▶ What you have to do:
Read the records beneath this task and copy every line that contains the string "label".

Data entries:
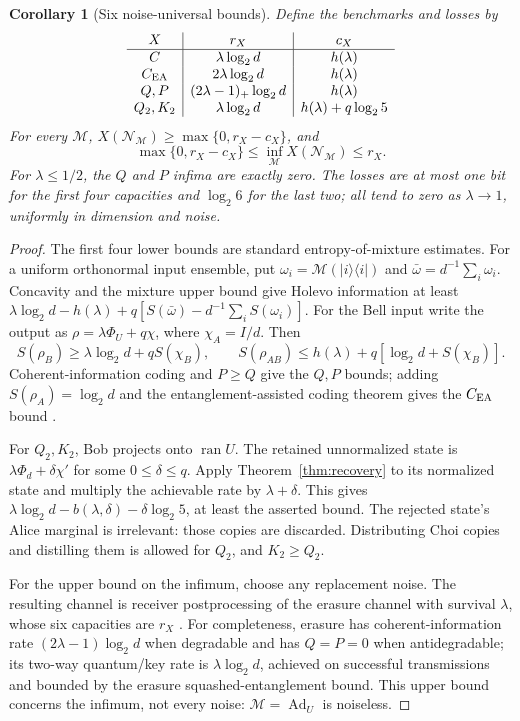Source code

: \documentclass[11pt]{article}
\newtheorem{corollary}[theorem]{Corollary}
\begin{document}
\begin{corollary}[Six noise-universal bounds]\label{cor:universal}
Define the benchmarks and losses by
\[
\begin{array}{c|c|c}
 X&r_X&c_X\\ \hline
 C&\lambda\log_2d&h(\lambda)\\
 C_{\rm EA}&2\lambda\log_2d&h(\lambda)\\
 Q,P&(2\lambda-1)_+\log_2d&h(\lambda)\\
 Q_2,K_2&\lambda\log_2d&h(\lambda)+q\log_2 5
\end{array}
\]
For every $\mathcal M$, $X(\mathcal N_{\mathcal M})\ge
\max\{0,r_X-c_X\}$, and
\begin{equation}\label{eq:minimaxbounds}
 \max\{0,r_X-c_X\}\le\inf_{\mathcal M}X(\mathcal N_{\mathcal M})\le r_X.
\end{equation}
For $\lambda\le1/2$, the $Q$ and $P$ infima are exactly zero.
The losses are at most one bit for the first four capacities and
$\log_2 6$ for the last two; all tend to zero as $\lambda\to1$,
uniformly in dimension and noise.
\end{corollary}
\begin{proof}
The first four lower bounds are standard entropy-of-mixture estimates.
For a uniform orthonormal input ensemble, put
$\omega_i=\mathcal M(|i\rangle\langle i|)$ and
$\bar\omega=d^{-1}\sum_i\omega_i$. Concavity and the mixture upper bound
give Holevo information at least
$\lambda\log_2d-h(\lambda)+q[S(\bar\omega)-d^{-1}\sum_iS(\omega_i)]$.
For the Bell input write the output as
$\rho=\lambda\Phi_U+q\chi$, where $\chi_A=I/d$. Then
\[
 S(\rho_B)\ge\lambda\log_2d+qS(\chi_B),\qquad
 S(\rho_{AB})\le h(\lambda)+q[\log_2d+S(\chi_B)].
\]
Coherent-information coding and $P\ge Q$ give the $Q,P$ bounds;
adding $S(\rho_A)=\log_2d$ and the entanglement-assisted coding theorem
gives the $C_{\rm EA}$ bound \cite{wq,bsst}.

For $Q_2,K_2$, Bob projects onto $\operatorname{ran}U$. The retained
unnormalized state is $\lambda\Phi_d+\delta\chi'$ for some
$0\le\delta\le q$. Apply Theorem~\ref{thm:recovery} to its normalized
state and multiply the achievable rate by $\lambda+\delta$.
This gives $\lambda\log_2d-b(\lambda,\delta)-\delta\log_2 5$,
at least the asserted bound. The rejected state's Alice marginal is
irrelevant: those copies are discarded. Distributing Choi copies and
distilling them is allowed for $Q_2$, and $K_2\ge Q_2$.

For the upper bound on the infimum, choose any replacement noise.
The resulting channel is receiver postprocessing of the erasure channel
with survival $\lambda$, whose six capacities are $r_X$
\cite{bds,bsst,dsw}. For completeness, erasure has coherent-information
rate $(2\lambda-1)\log_2d$ when degradable and has $Q=P=0$ when
antidegradable; its two-way quantum/key rate is $\lambda\log_2d$,
achieved on successful transmissions and bounded by the erasure
squashed-entanglement bound. This upper bound concerns the infimum,
not every noise: $\mathcal M=\operatorname{Ad}_U$ is noiseless.
\end{proof}
\end{document}

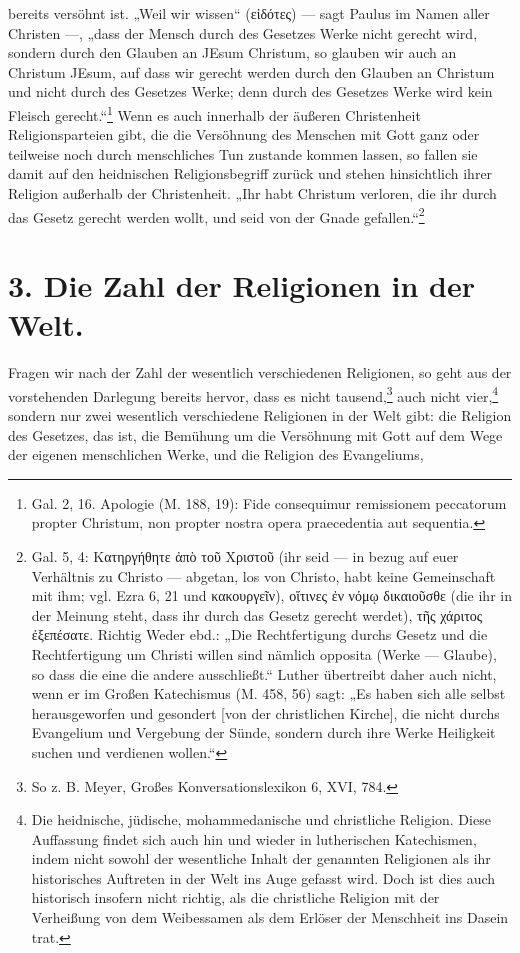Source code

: bereits versöhnt ist. „Weil wir wissen“ (εἰδότες) — sagt Paulus im Namen aller Christen —, „dass der Mensch durch des Gesetzes Werke nicht gerecht wird, sondern durch den Glauben an JEsum Christum, so glauben wir auch an Christum JEsum, auf dass wir gerecht werden durch den Glauben an Christum und nicht durch des Gesetzes Werke; denn durch des Gesetzes Werke wird kein Fleisch gerecht.“\footnote{Gal. 2, 16. Apologie (M. 188, 19): Fide consequimur remissionem peccatorum propter Christum, non propter nostra opera praecedentia aut sequentia.} Wenn es auch innerhalb der äußeren Christenheit Religionsparteien gibt, die die Versöhnung des Menschen mit Gott ganz oder teilweise noch durch menschliches Tun zustande kommen lassen, so fallen sie damit auf den heidnischen Religionsbegriff zurück und stehen hinsichtlich ihrer Religion außerhalb der Christenheit. „Ihr habt Christum verloren, die ihr durch das Gesetz gerecht werden wollt, und seid von der Gnade gefallen.“\footnote{Gal. 5, 4: Κατηργήθητε ἀπὸ τοῦ Χριστοῦ (ihr seid — in bezug auf euer Verhältnis zu Christo — abgetan, los von Christo, habt keine Gemeinschaft mit ihm; vgl. Ezra 6, 21 und κακουργεῖν), οἵτινες ἐν νόμῳ δικαιοῦσθε (die ihr in der Meinung steht, dass ihr durch das Gesetz gerecht werdet), τῆς χάριτος ἐξεπέσατε. Richtig Weder ebd.: „Die Rechtfertigung durchs Gesetz und die Rechtfertigung um Christi willen sind nämlich opposita (Werke — Glaube), so dass die eine die andere ausschließt.“ Luther übertreibt daher auch nicht, wenn er im Großen Katechismus (M. 458, 56) sagt: „Es haben sich alle selbst herausgeworfen und gesondert [von der christlichen Kirche], die nicht durchs Evangelium und Vergebung der Sünde, sondern durch ihre Werke Heiligkeit suchen und verdienen wollen.“}

\section*{3. Die Zahl der Religionen in der Welt.}

Fragen wir nach der Zahl der wesentlich verschiedenen Religionen, so geht aus der vorstehenden Darlegung bereits hervor, dass es nicht tausend,\footnote{So z. B. Meyer, Großes Konversationslexikon 6, XVI, 784.} auch nicht vier,\footnote{Die heidnische, jüdische, mohammedanische und christliche Religion. Diese Auffassung findet sich auch hin und wieder in lutherischen Katechismen, indem nicht sowohl der wesentliche Inhalt der genannten Religionen als ihr historisches Auftreten in der Welt ins Auge gefasst wird. Doch ist dies auch historisch insofern nicht richtig, als die christliche Religion mit der Verheißung von dem Weibessamen als dem Erlöser der Menschheit ins Dasein trat.} sondern nur zwei wesentlich verschiedene Religionen in der Welt gibt: die Religion des Gesetzes, das ist, die Bemühung um die Versöhnung mit Gott auf dem Wege der eigenen menschlichen Werke, und die Religion des Evangeliums,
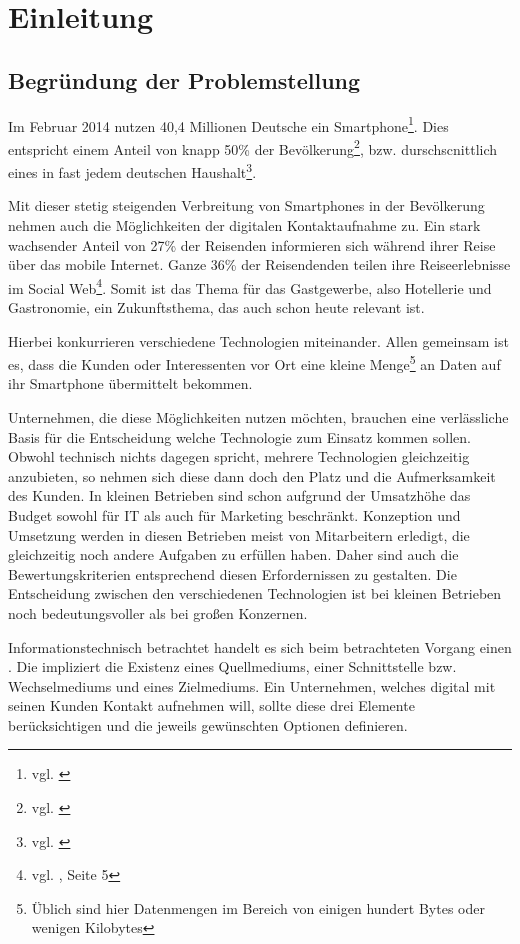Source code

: \section{Einleitung}
\label{sec:einleitung}

\subsection{Begründung der Problemstellung} %

Im Februar 2014 nutzen 40,4 Millionen Deutsche ein Smartphone\footnote{vgl. \cite{netzoekonom}}. Dies entspricht einem Anteil von knapp 50\% der Bevölkerung\footnote{vgl. \cite{destatis:bev}}, bzw. durschscnittlich eines in fast jedem deutschen Haushalt\footnote{vgl. \cite{destatis:hh}}. 

Mit dieser stetig steigenden Verbreitung von Smartphones in der Bevölkerung nehmen auch die Möglichkeiten der digitalen Kontaktaufnahme zu. 
Ein stark wachsender Anteil von 27\% der Reisenden informieren sich während ihrer Reise über das mobile Internet. Ganze 36\% der Reisendenden  teilen ihre Reiseerlebnisse im Social Web\footnote{vgl. \cite{reiseanalyse}, Seite 5}. Somit ist das Thema für das Gastgewerbe, also Hotellerie und Gastronomie, ein Zukunftsthema, das auch schon heute relevant ist.

Hierbei konkurrieren verschiedene Technologien miteinander. Allen gemeinsam ist es, dass die Kunden oder Interessenten vor Ort eine kleine Menge\footnote{Üblich sind hier Datenmengen im Bereich von einigen hundert Bytes oder wenigen Kilobytes} an Daten auf ihr Smartphone übermittelt bekommen.

Unternehmen, die diese Möglichkeiten nutzen möchten, brauchen eine verlässliche Basis für die Entscheidung welche Technologie zum Einsatz kommen sollen. Obwohl technisch nichts dagegen spricht, mehrere Technologien gleichzeitig anzubieten, so nehmen sich diese dann doch den Platz und die Aufmerksamkeit des Kunden. In kleinen Betrieben sind schon aufgrund der Umsatzhöhe das Budget sowohl für \ac{IT} als auch für Marketing beschränkt. Konzeption und Umsetzung werden in diesen Betrieben meist von Mitarbeitern erledigt, die gleichzeitig noch andere Aufgaben zu erfüllen haben. Daher sind auch die Bewertungskriterien entsprechend diesen Erfordernissen zu gestalten. Die Entscheidung zwischen den verschiedenen Technologien ist bei kleinen Betrieben noch bedeutungsvoller als bei großen Konzernen.

Informationstechnisch betrachtet handelt es sich beim betrachteten Vorgang einen . Die impliziert die Existenz eines Quellmediums, einer Schnittstelle bzw. Wechselmediums und eines Zielmediums. Ein Unternehmen, welches digital mit seinen Kunden Kontakt aufnehmen will, sollte diese drei Elemente berücksichtigen und die jeweils gewünschten Optionen definieren.


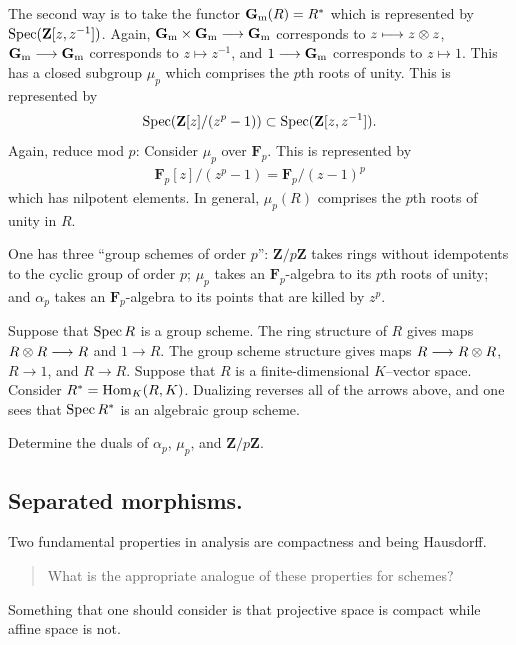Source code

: \documentclass [11 pt, oneside] {article}
\begin{document}
The second way is to take the functor $\mathbf{G}\textsubscript{m}(R)=R^*$ which is represented by $\operatorname{Spec} (\mathbf{Z}[z,z^{-1}])$. Again, $\mathbf{G}\textsubscript{m}\times \mathbf{G}\textsubscript{m}\longrightarrow \mathbf{G}\textsubscript{m}$ corresponds to $z\longmapsto z\otimes z$, $\mathbf{G}\textsubscript{m}\longrightarrow \mathbf{G}\textsubscript{m}$ corresponds to $z\longmapsto z^{-1}$, and $1\longrightarrow \mathbf{G}\textsubscript{m}$ corresponds to $z\longmapsto 1$.
This has a closed subgroup $\mu_p$ which comprises the $p$th roots of unity. This is represented by
\begin{align*}
	\operatorname{Spec} (\mathbf{Z}[z]/(z^p-1)) \subset \operatorname{Spec} (\mathbf{Z}[z,z^{-1}]).
\end{align*}
Again, reduce mod $p$: Consider $\mu_p$ over $\mathbf{F}_{p}$. This is represented by
\begin{align*}
	\mathbf{F}_{p}[z]/(z^p-1) =  \mathbf{F}_{p}/(z-1) ^p
\end{align*}
which has nilpotent elements. 
In general, $\mu_p(R)$ comprises the $p$th roots of unity in $R$.

One has three ``group schemes of order $p$'': $\mathbf{Z}/p\mathbf{Z}$ takes rings without idempotents to the cyclic group of order $p$; $\mu_p$ takes an $\mathbf{F}_{p}$-algebra to its $p$th roots of unity; and $\alpha_p$ takes an $\mathbf{F}_{p}$-algebra to its points that are killed by $z^p$.

\begin{exercise}\label{cduality}\text{}
Suppose that $\operatorname{Spec} R$ is a group scheme. The ring structure of $R$ gives maps $R\otimes R\longrightarrow R$ and $1\longrightarrow R$. The group scheme structure gives maps $R\longrightarrow R\otimes R$, $R\longrightarrow 1$, and $R\longrightarrow R$. 
Suppose that $R$ is a finite-dimensional $K$--vector space. Consider $R^* = \operatorname{Hom}_{K}(R, K)$. Dualizing reverses all of the arrows above, and one sees that $\operatorname{Spec} R^*$ is an algebraic group scheme.

Determine the duals of $\alpha_p$, $\mu_p$, and $\mathbf{Z}/p\mathbf{Z}$.
\end{exercise}

\subsection{Separated morphisms.}
Two fundamental properties in analysis are compactness and being Hausdorff. 
\begin{quote}
	\small What is the appropriate analogue of these properties for schemes?
\end{quote}
Something that one should consider is that projective space is compact while affine space is not.
\end{document}
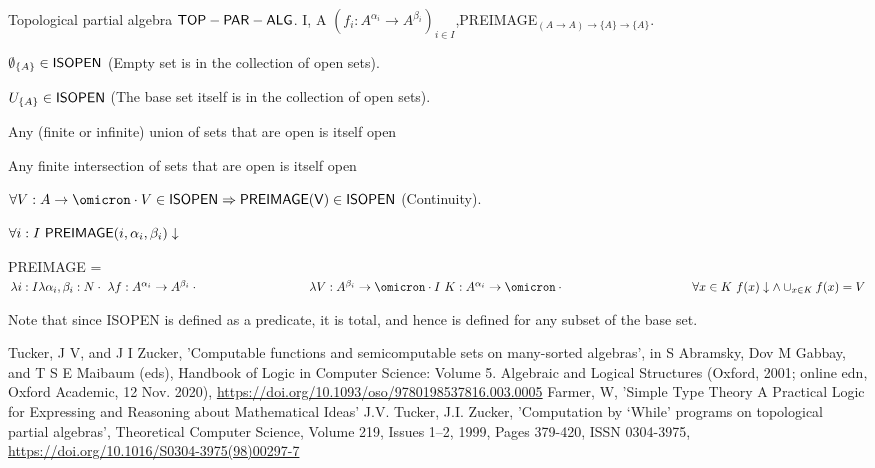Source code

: \documentclass[11pt,fleqn]{article}
\begin{document}
  \begin{theory-def}{Topological partial algebra}
    {$\mathsf{TOP-PAR-ALG}$.}
    {I, A}
    {$(f_i : A^{\alpha_i} \rightarrow A^{\beta_i} )_{i \in I}$,PREIMAGE$_{ (A \rightarrow A) \rightarrow \{ A \} \rightarrow \{ A \}}$.}
    {
    \be
        \item $\emptyset_{\{ A\} } \in \mathsf{ISOPEN} $
        \hfill (Empty set is in the collection of open sets).
        \item  $U_{ \{ A\} } \in \mathsf{ISOPEN} $ \hfill (The base set itself is in the collection of open sets).
        \item  Any (finite or infinite) union of sets that are open is itself open
        \item  Any finite intersection of sets that are open is itself open
    
        \item $\forall V : A  \rightarrow \omicron \cdot V \in \mName{ISOPEN} \Rightarrow \mName{PREIMAGE(V)} \in \mName{ISOPEN}$ 
        \hfill (Continuity).
        \item $\forall i : I \text{ } \mathsf{PREIMAGE} (i, \alpha_i, \beta_i) \downarrow$
        \item PREIMAGE = $\lambda i: I \lambda \alpha_i, \beta_i : N \cdot \text{ }\lambda f : A^{\alpha_i} \rightarrow A^{\beta_i} \cdot \\
        \hspace{3.2cm}\lambda V: A^{\beta_i} \rightarrow \omicron \cdot I\text{ }K:A^{\alpha_i} \rightarrow \omicron \cdot \\
        \hspace{3.7cm}\forall x \in K \text{ }f(x) \downarrow \land \cup_{x\in K} f(x) = V $
    \ee
    }
\end{theory-def}
\begin{cor}
  Note that since ISOPEN is defined as a predicate, it is total, and hence is defined for any subset of the base set.
\end{cor}
 
\begin{thebibliography}{1}
   Tucker, J V, and J I Zucker, 'Computable functions and semicomputable sets on many-sorted algebras', in S Abramsky, Dov M Gabbay, and T S E Maibaum (eds), Handbook of Logic in Computer Science: Volume 5. Algebraic and Logical Structures (Oxford, 2001; online edn, Oxford Academic, 12 Nov. 2020), \url{https://doi.org/10.1093/oso/9780198537816.003.0005}
   Farmer, W, 'Simple Type Theory A Practical Logic for Expressing and Reasoning about Mathematical Ideas'
   J.V. Tucker, J.I. Zucker, 'Computation by ‘While’ programs on topological partial algebras', Theoretical Computer Science, Volume 219, Issues 1–2, 1999, Pages 379-420, ISSN 0304-3975, \url{https://doi.org/10.1016/S0304-3975(98)00297-7}

  \end{thebibliography}

\printbibliography[heading=bibintoc]
\end{document}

▶ Written solution:
\begin{corollary}[Six noise-universal bounds]\label{cor:universal}
\begin{equation}\label{eq:minimaxbounds}
\label{sec:einleitung}
\begin{exercise}\label{cduality}\text{}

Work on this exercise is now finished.